En fin, que por mucho que nos hagamos los duros son días de nostalgias y de ausencias.
Amigos, Felices Pascuas y, sobre todo, feliz 2010 que es más largo.
Y ha venido a poner la nota navideña que no pone la crisis, que este año tengo la impresión de que el personal se está palpando más la cartera a la hora de hacer dispendios. No está mal que nos enteremos de lo que vale un peine en época de economía de guerra y aprendamos a derrochar con tiento, a pesar del espejismo de la paga extra. Aunque no creo que piensen lo mismo los comerciantes, las cosas siempre tienen muchos veres.
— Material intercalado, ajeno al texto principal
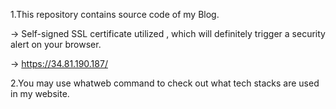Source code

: 1.This repository contains source code of my Blog.

 -> Self-signed SSL certificate utilized , which will definitely trigger a security alert on your browser.

 -> https://34.81.190.187/ 

2.You may use whatweb command to check out what tech stacks are used in my website.



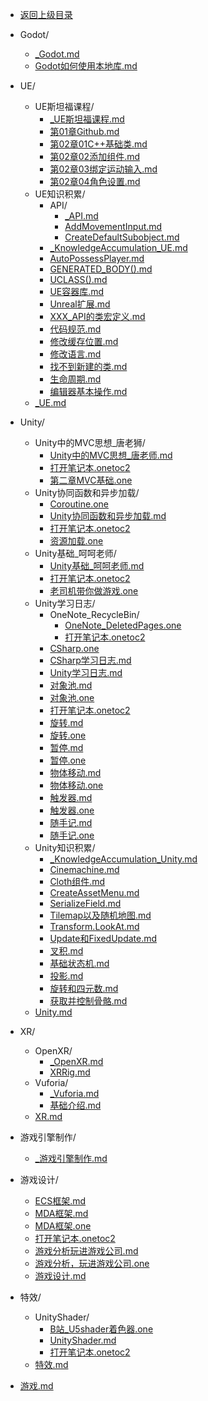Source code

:- [返回上级目录](../)

- Godot/
    - [_Godot.md](_Godot.md)
    - [Godot如何使用本地库.md](Godot如何使用本地库.md)
- UE/
    - UE斯坦福课程/
        - [_UE斯坦福课程.md](_UE斯坦福课程.md)
        - [第01章Github.md](第01章Github.md)
        - [第02章01C++基础类.md](第02章01C++基础类.md)
        - [第02章02添加组件.md](第02章02添加组件.md)
        - [第02章03绑定运动输入.md](第02章03绑定运动输入.md)
        - [第02章04角色设置.md](第02章04角色设置.md)
    - UE知识积累/
        - API/
            - [_API.md](_API.md)
            - [AddMovementInput.md](AddMovementInput.md)
            - [CreateDefaultSubobject.md](CreateDefaultSubobject.md)
        - [_KnowledgeAccumulation_UE.md](_KnowledgeAccumulation_UE.md)
        - [AutoPossessPlayer.md](AutoPossessPlayer.md)
        - [GENERATED_BODY().md](GENERATED_BODY().md)
        - [UCLASS().md](UCLASS().md)
        - [UE容器库.md](UE容器库.md)
        - [Unreal扩展.md](Unreal扩展.md)
        - [XXX_API的类宏定义.md](XXX_API的类宏定义.md)
        - [代码规范.md](代码规范.md)
        - [修改缓存位置.md](修改缓存位置.md)
        - [修改语言.md](修改语言.md)
        - [找不到新建的类.md](找不到新建的类.md)
        - [生命周期.md](生命周期.md)
        - [编辑器基本操作.md](编辑器基本操作.md)
    - [_UE.md](_UE.md)
- Unity/
    - Unity中的MVC思想_唐老狮/
        - [Unity中的MVC思想_唐老师.md](Unity中的MVC思想_唐老师.md)
        - [打开笔记本.onetoc2](打开笔记本.onetoc2)
        - [第二章MVC基础.one](第二章MVC基础.one)
    - Unity协同函数和异步加载/
        - [Coroutine.one](Coroutine.one)
        - [Unity协同函数和异步加载.md](Unity协同函数和异步加载.md)
        - [打开笔记本.onetoc2](打开笔记本.onetoc2)
        - [资源加载.one](资源加载.one)
    - Unity基础_呵呵老师/
        - [Unity基础_呵呵老师.md](Unity基础_呵呵老师.md)
        - [打开笔记本.onetoc2](打开笔记本.onetoc2)
        - [老司机带你做游戏.one](老司机带你做游戏.one)
    - Unity学习日志/
        - OneNote_RecycleBin/
            - [OneNote_DeletedPages.one](OneNote_DeletedPages.one)
            - [打开笔记本.onetoc2](打开笔记本.onetoc2)
        - [CSharp.one](CSharp.one)
        - [CSharp学习日志.md](CSharp学习日志.md)
        - [Unity学习日志.md](Unity学习日志.md)
        - [对象池.md](对象池.md)
        - [对象池.one](对象池.one)
        - [打开笔记本.onetoc2](打开笔记本.onetoc2)
        - [旋转.md](旋转.md)
        - [旋转.one](旋转.one)
        - [暂停.md](暂停.md)
        - [暂停.one](暂停.one)
        - [物体移动.md](物体移动.md)
        - [物体移动.one](物体移动.one)
        - [触发器.md](触发器.md)
        - [触发器.one](触发器.one)
        - [随手记.md](随手记.md)
        - [随手记.one](随手记.one)
    - Unity知识积累/
        - [_KnowledgeAccumulation_Unity.md](_KnowledgeAccumulation_Unity.md)
        - [Cinemachine.md](Cinemachine.md)
        - [Cloth组件.md](Cloth组件.md)
        - [CreateAssetMenu.md](CreateAssetMenu.md)
        - [SerializeField.md](SerializeField.md)
        - [Tilemap以及随机地图.md](Tilemap以及随机地图.md)
        - [Transform.LookAt.md](Transform.LookAt.md)
        - [Update和FixedUpdate.md](Update和FixedUpdate.md)
        - [叉积.md](叉积.md)
        - [基础状态机.md](基础状态机.md)
        - [投影.md](投影.md)
        - [旋转和四元数.md](旋转和四元数.md)
        - [获取并控制骨骼.md](获取并控制骨骼.md)
    - [Unity.md](Unity.md)
- XR/
    - OpenXR/
        - [_OpenXR.md](_OpenXR.md)
        - [XRRig.md](XRRig.md)
    - Vuforia/
        - [_Vuforia.md](_Vuforia.md)
        - [基础介绍.md](基础介绍.md)
    - [XR.md](XR.md)
- 游戏引擎制作/
    - [_游戏引擎制作.md](_游戏引擎制作.md)
- 游戏设计/
    - [ECS框架.md](ECS框架.md)
    - [MDA框架.md](MDA框架.md)
    - [MDA框架.one](MDA框架.one)
    - [打开笔记本.onetoc2](打开笔记本.onetoc2)
    - [游戏分析玩进游戏公司.md](游戏分析玩进游戏公司.md)
    - [游戏分析，玩进游戏公司.one](游戏分析，玩进游戏公司.one)
    - [游戏设计.md](游戏设计.md)
- 特效/
    - UnityShader/
        - [B站_U5shader着色器.one](B站_U5shader着色器.one)
        - [UnityShader.md](UnityShader.md)
        - [打开笔记本.onetoc2](打开笔记本.onetoc2)
    - [特效.md](特效.md)
- [游戏.md](游戏.md)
El caso es que ya están ahí las fiestas de marras y, como la tela de araña familiar se agranda, cada vez es más complicado cuadrar el calendario y los compromisos de todos. Los hijos ya tienen otra familia con la que cumplir y la cosa se enreda más si cabe cuando hay separaciones y nuevas parejas; entonces se tienen que partir no en dos sino en cuatro o más, dependiendo de las combinaciones. Y hay que andarse con pies de plomo para no herir sensibilidades, que en esta época nos ponemos muy tiernos, la navidad es lo que tiene.
En mi familia, toda la vida ha sido el día Navidad la fiesta grande. La Nochebuena cada uno se iba con sus políticos, pero el veinticinco nos reuníamos nosotros. Este año, por primera vez en todos los que tengo, no vamos a reunirnos en una casa sino en un restaurante. Y eso me produce una cierta nostalgia, un sentimiento de pérdida de algo sagrado. Porque el ritual no es el mismo; para empezar no vamos a comer el pavo con la receta de mi abuela. Siempre nos juntábamos hacia el día de la lotería mis hermanas y yo para echarles a los pavos, si no guindas, sí manzanas y pasas y piñones y jamón y magro de cerdo y vino de jerez. Los rellenábamos juntas y luego cada una asaba un bicho en su casa y lo llevaba a la comida. Era un trámite que me gustaba porque estamos juntas muy pocas veces las tres y hablábamos de cosas, nos reíamos y llamábamos a la Isi a su residencia para felicitarla. La Isi es una institución en mi familia; entró en casa -en la de mis padres- el año que yo me casé pero a mi me parece que ya nací con ella. En cualquier caso, va para treinta y nueve años, que se dice muy pronto. Desde hace un tiempo está jubilada en una residencia de Montejo de la Sierra, donde a sus setenta y tres es la benjamina del centro y le tiran los tejos todos los octogenarios y nonagenarios. Ha descubierto la felicidad. Un día hablaré largo y tendido de la Isi, porque merece un post para ella sola.
Después de comer jugábamos a cosas y el año pasado hicimos una votación secreta para ver quién era el más friki de la familia y yo obtuve un honroso tercer puesto, que es que hay algunos que son imbatibles. Era todo de mucha risa. Y está muy bien eso de reírse con los hijos y los sobrinos.
En fin, que por mucho que nos hagamos los duros son días de nostalgias y de ausencias.
Amigos, Felices Pascuas y, sobre todo, feliz 2010 que es más largo.